All of the data should be reproduced word for word, though its pictures must be omitted.

(Stored data entries)
====

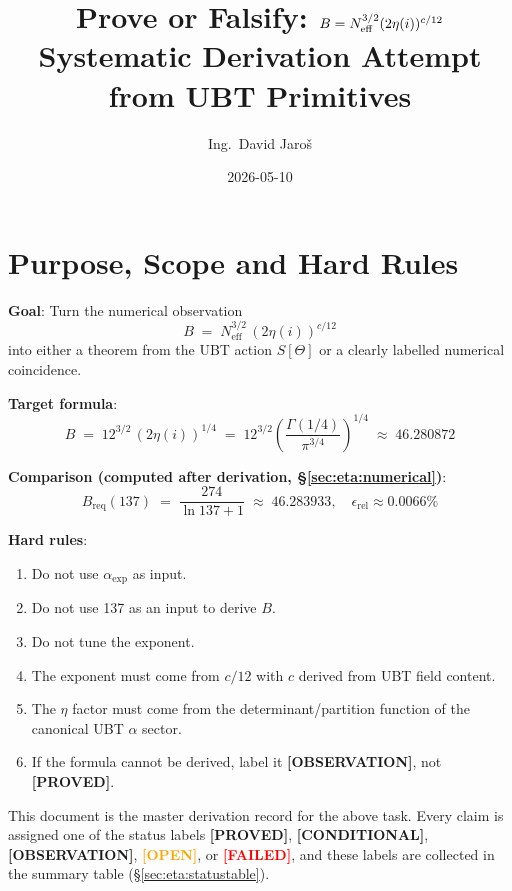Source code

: \documentclass[12pt,a4paper]{article}
\title{\textbf{Prove or Falsify: $B = \Neff^{3/2}(2\eta(i))^{c/12}$}\\[4pt]
         \large Systematic Derivation Attempt from UBT Primitives}
\author{Ing.\ David Jaro\v{s}}
\date{2026-05-10}
\theoremstyle{definition}
\theoremstyle{remark}
\newcommand{\PROVED}{\textcolor{green!60!black}{\textbf{[PROVED]}}}
\newcommand{\CONDITIONAL}{\textcolor{blue!70!black}{\textbf{[CONDITIONAL]}}}
\newcommand{\OBSERVATION}{\textcolor{violet!80!black}{\textbf{[OBSERVATION]}}}
\newcommand{\OPEN}{\textcolor{orange}{\textbf{[OPEN]}}}
\newcommand{\FAILED}{\textcolor{red}{\textbf{[FAILED]}}}
\newcommand{\Neff}{N_{\mathrm{eff}}}
\newcommand{\Breq}{B_{\mathrm{req}}}
\begin{document}
  \maketitle
  \tableofcontents
  \bigskip
\fi

\section{Purpose, Scope and Hard Rules}
\label{sec:eta:purpose}

\begin{tcolorbox}[colback=yellow!6!white, colframe=orange!70!black,
                  title=\textbf{Task: prove\_or\_falsify\_eta\_i\_alpha\_coefficient}]
\textbf{Goal}: Turn the numerical observation
\[
  B \;=\; \Neff^{3/2}\,(2\eta(i))^{c/12}
\]
into either a theorem from the UBT action $S[\Theta]$ or a clearly labelled
numerical coincidence.

\smallskip
\noindent\textbf{Target formula}:
\[
  B \;=\; 12^{3/2}\,(2\eta(i))^{1/4}
    \;=\; 12^{3/2}\!\left(\frac{\Gamma(1/4)}{\pi^{3/4}}\right)^{\!1/4}
    \;\approx\; 46.280872
\]

\smallskip
\noindent\textbf{Comparison (computed after derivation, §\ref{sec:eta:numerical})}:
\[
  \Breq(137) \;=\; \frac{274}{\ln 137 + 1} \;\approx\; 46.283933,
  \quad \epsilon_{\mathrm{rel}} \approx 0.0066\%
\]

\smallskip
\noindent\textbf{Hard rules}:
\begin{enumerate}
  \item Do not use $\alpha_{\exp}$ as input.
  \item Do not use 137 as an input to derive $B$.
  \item Do not tune the exponent.
  \item The exponent must come from $c/12$ with $c$ derived from UBT field content.
  \item The $\eta$ factor must come from the determinant/partition function of
        the canonical UBT $\alpha$ sector.
  \item If the formula cannot be derived, label it \OBSERVATION, not \PROVED.
\end{enumerate}
\end{tcolorbox}

This document is the master derivation record for the above task.  Every
claim is assigned one of the status labels \PROVED, \CONDITIONAL, \OBSERVATION,
\OPEN, or \FAILED, and these labels are collected in the summary table
(§\ref{sec:eta:statustable}).
\end{document}
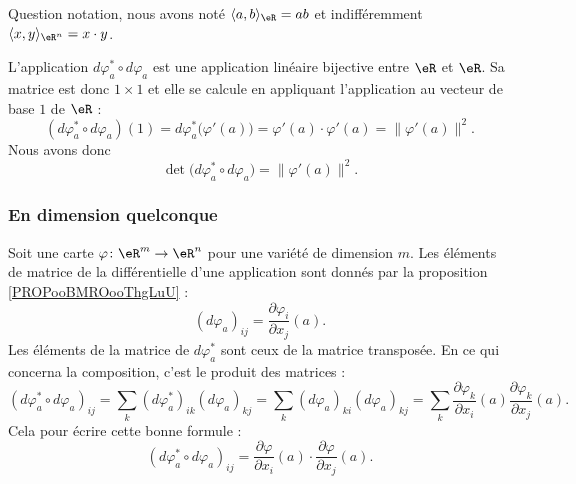 Question notation, nous avons noté \( \langle a, b\rangle_{\eR}=ab\) et indifféremment \( \langle x, y\rangle_{\eR^n}=x\cdot y\).

L'application \( d\varphi_a^*\circ d\varphi_a\) est une application linéaire bijective entre \( \eR\) et \( \eR\). Sa matrice est donc \( 1\times 1\) et elle se calcule en appliquant l'application au vecteur de base \( 1\) de \( \eR\) :
\begin{equation}
    (d\varphi_a^*\circ d\varphi_a)(1)=d\varphi_a^*\big( \varphi'(a) \big)=\varphi'(a)\cdot \varphi'(a)=\| \varphi'(a) \|^2.
\end{equation}
Nous avons donc
\begin{equation}
    \det\big( d\varphi^*_a\circ d\varphi_a \big)=\| \varphi'(a) \|^2.
\end{equation}

\subsubsection{En dimension quelconque}

Soit une carte \( \varphi\colon \eR^m\to \eR^n\) pour une variété de dimension \( m\). Les éléments de matrice de la différentielle d'une application sont donnés par la proposition \ref{PROPooBMROooThgLuU} :
\begin{equation}
    (d\varphi_a)_{ij}=\frac{ \partial \varphi_i }{ \partial x_j }(a).
\end{equation}
Les éléments de la matrice de \( d\varphi_a^*\) sont ceux de la matrice transposée. En ce qui concerna la composition, c'est le produit des matrices :
\begin{equation}
    (d\varphi_a^*\circ d\varphi_a)_{ij}=\sum_k(d\varphi_a^*)_{ik}(d\varphi_a)_{kj}=\sum_k(d\varphi_a)_{ki}(d\varphi_a)_{kj}=\sum_k\frac{ \partial \varphi_k }{ \partial x_i }(a)\frac{ \partial \varphi_k }{ \partial x_j }(a).
\end{equation}
Cela pour écrire cette bonne formule :
\begin{equation}        \label{EQooQRQKooJVJRsy}
    (d\varphi_a^*\circ d\varphi_a)_{ij}=\frac{ \partial \varphi }{ \partial x_i }(a)\cdot \frac{ \partial \varphi }{ \partial x_j }(a).
\end{equation}

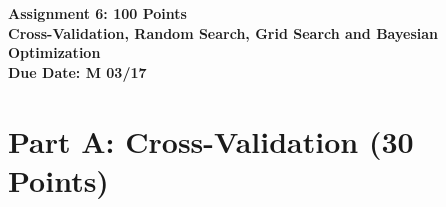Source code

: \documentclass{article}
\begin{document}
\begin{center}
      \Large \textbf{Assignment 6: 100 Points}\\\textbf{Cross-Validation, Random Search,
            Grid Search and Bayesian Optimization}\\
      \vspace{0.5cm}
      \textbf{Due Date: M 03/17}
\end{center}
\section*{Part A: Cross-Validation (30 Points)}
\end{document}
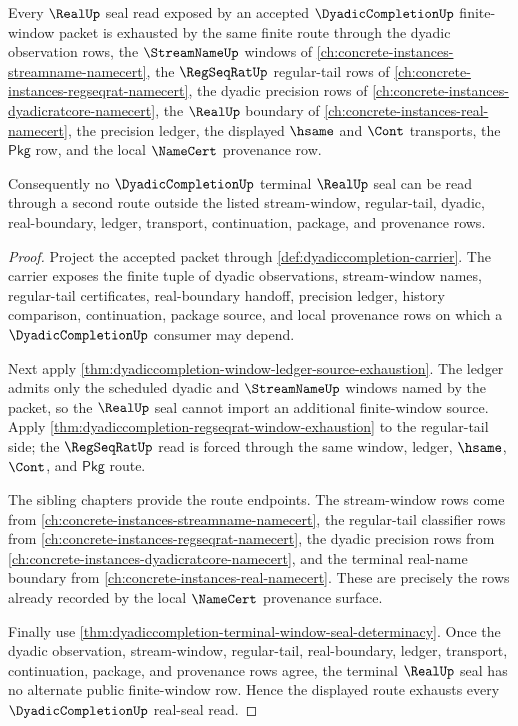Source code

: \begin{theorem}\label{thm:dyadiccompletion-realup-route-exhaustion}
Every $\RealUp$ seal read exposed by an accepted $\DyadicCompletionUp$
finite-window packet is exhausted by the same finite route through the dyadic
observation rows, the $\StreamNameUp$ windows of
\autoref{ch:concrete-instances-streamname-namecert}, the $\RegSeqRatUp$
regular-tail rows of \autoref{ch:concrete-instances-regseqrat-namecert}, the
dyadic precision rows of \autoref{ch:concrete-instances-dyadicratcore-namecert},
the $\RealUp$ boundary of \autoref{ch:concrete-instances-real-namecert}, the
precision ledger, the displayed $\hsame$ and $\Cont$ transports, the
$\mathsf{Pkg}$ row, and the local $\NameCert$ provenance row.

Consequently no $\DyadicCompletionUp$ terminal $\RealUp$ seal can be read
through a second route outside the listed stream-window, regular-tail, dyadic,
real-boundary, ledger, transport, continuation, package, and provenance rows.
\end{theorem}
\begin{proof}
Project the accepted packet through \autoref{def:dyadiccompletion-carrier}.
The carrier exposes the finite tuple of dyadic observations, stream-window
names, regular-tail certificates, real-boundary handoff, precision ledger,
history comparison, continuation, package source, and local provenance rows on
which a $\DyadicCompletionUp$ consumer may depend.

Next apply \autoref{thm:dyadiccompletion-window-ledger-source-exhaustion}. The
ledger admits only the scheduled dyadic and $\StreamNameUp$ windows named by
the packet, so the $\RealUp$ seal cannot import an additional finite-window
source. Apply \autoref{thm:dyadiccompletion-regseqrat-window-exhaustion} to the
regular-tail side; the $\RegSeqRatUp$ read is forced through the same
window, ledger, $\hsame$, $\Cont$, and $\mathsf{Pkg}$ route.

The sibling chapters provide the route endpoints. The stream-window rows come
from \autoref{ch:concrete-instances-streamname-namecert}, the regular-tail
classifier rows from \autoref{ch:concrete-instances-regseqrat-namecert}, the
dyadic precision rows from \autoref{ch:concrete-instances-dyadicratcore-namecert},
and the terminal real-name boundary from
\autoref{ch:concrete-instances-real-namecert}. These are precisely the rows
already recorded by the local $\NameCert$ provenance surface.

Finally use
\autoref{thm:dyadiccompletion-terminal-window-seal-determinacy}. Once the
dyadic observation, stream-window, regular-tail, real-boundary, ledger,
transport, continuation, package, and provenance rows agree, the terminal
$\RealUp$ seal has no alternate public finite-window row. Hence the displayed
route exhausts every $\DyadicCompletionUp$ real-seal read.
\end{proof}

====

YOUR SOLUTION:
Source code

: \documentclass[12pt,a4paper]{article}
\title{\textbf{Prove or Falsify: $B = \Neff^{3/2}(2\eta(i))^{c/12}$}\\[4pt]
         \large Systematic Derivation Attempt from UBT Primitives}
\author{Ing.\ David Jaro\v{s}}
\date{2026-05-10}
\theoremstyle{definition}
\theoremstyle{remark}
\newcommand{\PROVED}{\textcolor{green!60!black}{\textbf{[PROVED]}}}
\newcommand{\CONDITIONAL}{\textcolor{blue!70!black}{\textbf{[CONDITIONAL]}}}
\newcommand{\OBSERVATION}{\textcolor{violet!80!black}{\textbf{[OBSERVATION]}}}
\newcommand{\OPEN}{\textcolor{orange}{\textbf{[OPEN]}}}
\newcommand{\FAILED}{\textcolor{red}{\textbf{[FAILED]}}}
\newcommand{\Neff}{N_{\mathrm{eff}}}
\newcommand{\Breq}{B_{\mathrm{req}}}
\begin{document}
  \maketitle
  \tableofcontents
  \bigskip
\fi

\section{Purpose, Scope and Hard Rules}
\label{sec:eta:purpose}

\begin{tcolorbox}[colback=yellow!6!white, colframe=orange!70!black,
                  title=\textbf{Task: prove\_or\_falsify\_eta\_i\_alpha\_coefficient}]
\textbf{Goal}: Turn the numerical observation
\[
  B \;=\; \Neff^{3/2}\,(2\eta(i))^{c/12}
\]
into either a theorem from the UBT action $S[\Theta]$ or a clearly labelled
numerical coincidence.

\smallskip
\noindent\textbf{Target formula}:
\[
  B \;=\; 12^{3/2}\,(2\eta(i))^{1/4}
    \;=\; 12^{3/2}\!\left(\frac{\Gamma(1/4)}{\pi^{3/4}}\right)^{\!1/4}
    \;\approx\; 46.280872
\]

\smallskip
\noindent\textbf{Comparison (computed after derivation, §\ref{sec:eta:numerical})}:
\[
  \Breq(137) \;=\; \frac{274}{\ln 137 + 1} \;\approx\; 46.283933,
  \quad \epsilon_{\mathrm{rel}} \approx 0.0066\%
\]

\smallskip
\noindent\textbf{Hard rules}:
\begin{enumerate}
  \item Do not use $\alpha_{\exp}$ as input.
  \item Do not use 137 as an input to derive $B$.
  \item Do not tune the exponent.
  \item The exponent must come from $c/12$ with $c$ derived from UBT field content.
  \item The $\eta$ factor must come from the determinant/partition function of
        the canonical UBT $\alpha$ sector.
  \item If the formula cannot be derived, label it \OBSERVATION, not \PROVED.
\end{enumerate}
\end{tcolorbox}

This document is the master derivation record for the above task.  Every
claim is assigned one of the status labels \PROVED, \CONDITIONAL, \OBSERVATION,
\OPEN, or \FAILED, and these labels are collected in the summary table
(§\ref{sec:eta:statustable}).
\end{document}
 Question notation, nous avons noté \( \langle a, b\rangle_{\eR}=ab\) et indifféremment \( \langle x, y\rangle_{\eR^n}=x\cdot y\).

L'application \( d\varphi_a^*\circ d\varphi_a\) est une application linéaire bijective entre \( \eR\) et \( \eR\). Sa matrice est donc \( 1\times 1\) et elle se calcule en appliquant l'application au vecteur de base \( 1\) de \( \eR\) :
\begin{equation}
    (d\varphi_a^*\circ d\varphi_a)(1)=d\varphi_a^*\big( \varphi'(a) \big)=\varphi'(a)\cdot \varphi'(a)=\| \varphi'(a) \|^2.
\end{equation}
Nous avons donc
\begin{equation}
    \det\big( d\varphi^*_a\circ d\varphi_a \big)=\| \varphi'(a) \|^2.
\end{equation}

\subsubsection{En dimension quelconque}

Soit une carte \( \varphi\colon \eR^m\to \eR^n\) pour une variété de dimension \( m\). Les éléments de matrice de la différentielle d'une application sont donnés par la proposition \ref{PROPooBMROooThgLuU} :
\begin{equation}
    (d\varphi_a)_{ij}=\frac{ \partial \varphi_i }{ \partial x_j }(a).
\end{equation}
Les éléments de la matrice de \( d\varphi_a^*\) sont ceux de la matrice transposée. En ce qui concerna la composition, c'est le produit des matrices :
\begin{equation}
    (d\varphi_a^*\circ d\varphi_a)_{ij}=\sum_k(d\varphi_a^*)_{ik}(d\varphi_a)_{kj}=\sum_k(d\varphi_a)_{ki}(d\varphi_a)_{kj}=\sum_k\frac{ \partial \varphi_k }{ \partial x_i }(a)\frac{ \partial \varphi_k }{ \partial x_j }(a).
\end{equation}
Cela pour écrire cette bonne formule :
\begin{equation}        \label{EQooQRQKooJVJRsy}
    (d\varphi_a^*\circ d\varphi_a)_{ij}=\frac{ \partial \varphi }{ \partial x_i }(a)\cdot \frac{ \partial \varphi }{ \partial x_j }(a).
\end{equation}

Source code

: \documentclass{article}
\begin{document}
\begin{center}
      \Large \textbf{Assignment 6: 100 Points}\\\textbf{Cross-Validation, Random Search,
            Grid Search and Bayesian Optimization}\\
      \vspace{0.5cm}
      \textbf{Due Date: M 03/17}
\end{center}
\section*{Part A: Cross-Validation (30 Points)}
\end{document}
Source code

: \begin{theorem}\label{thm:dyadiccompletion-realup-route-exhaustion}
Every $\RealUp$ seal read exposed by an accepted $\DyadicCompletionUp$
finite-window packet is exhausted by the same finite route through the dyadic
observation rows, the $\StreamNameUp$ windows of
\autoref{ch:concrete-instances-streamname-namecert}, the $\RegSeqRatUp$
regular-tail rows of \autoref{ch:concrete-instances-regseqrat-namecert}, the
dyadic precision rows of \autoref{ch:concrete-instances-dyadicratcore-namecert},
the $\RealUp$ boundary of \autoref{ch:concrete-instances-real-namecert}, the
precision ledger, the displayed $\hsame$ and $\Cont$ transports, the
$\mathsf{Pkg}$ row, and the local $\NameCert$ provenance row.

Consequently no $\DyadicCompletionUp$ terminal $\RealUp$ seal can be read
through a second route outside the listed stream-window, regular-tail, dyadic,
real-boundary, ledger, transport, continuation, package, and provenance rows.
\end{theorem}
\begin{proof}
Project the accepted packet through \autoref{def:dyadiccompletion-carrier}.
The carrier exposes the finite tuple of dyadic observations, stream-window
names, regular-tail certificates, real-boundary handoff, precision ledger,
history comparison, continuation, package source, and local provenance rows on
which a $\DyadicCompletionUp$ consumer may depend.

Next apply \autoref{thm:dyadiccompletion-window-ledger-source-exhaustion}. The
ledger admits only the scheduled dyadic and $\StreamNameUp$ windows named by
the packet, so the $\RealUp$ seal cannot import an additional finite-window
source. Apply \autoref{thm:dyadiccompletion-regseqrat-window-exhaustion} to the
regular-tail side; the $\RegSeqRatUp$ read is forced through the same
window, ledger, $\hsame$, $\Cont$, and $\mathsf{Pkg}$ route.

The sibling chapters provide the route endpoints. The stream-window rows come
from \autoref{ch:concrete-instances-streamname-namecert}, the regular-tail
classifier rows from \autoref{ch:concrete-instances-regseqrat-namecert}, the
dyadic precision rows from \autoref{ch:concrete-instances-dyadicratcore-namecert},
and the terminal real-name boundary from
\autoref{ch:concrete-instances-real-namecert}. These are precisely the rows
already recorded by the local $\NameCert$ provenance surface.

Finally use
\autoref{thm:dyadiccompletion-terminal-window-seal-determinacy}. Once the
dyadic observation, stream-window, regular-tail, real-boundary, ledger,
transport, continuation, package, and provenance rows agree, the terminal
$\RealUp$ seal has no alternate public finite-window row. Hence the displayed
route exhausts every $\DyadicCompletionUp$ real-seal read.
\end{proof}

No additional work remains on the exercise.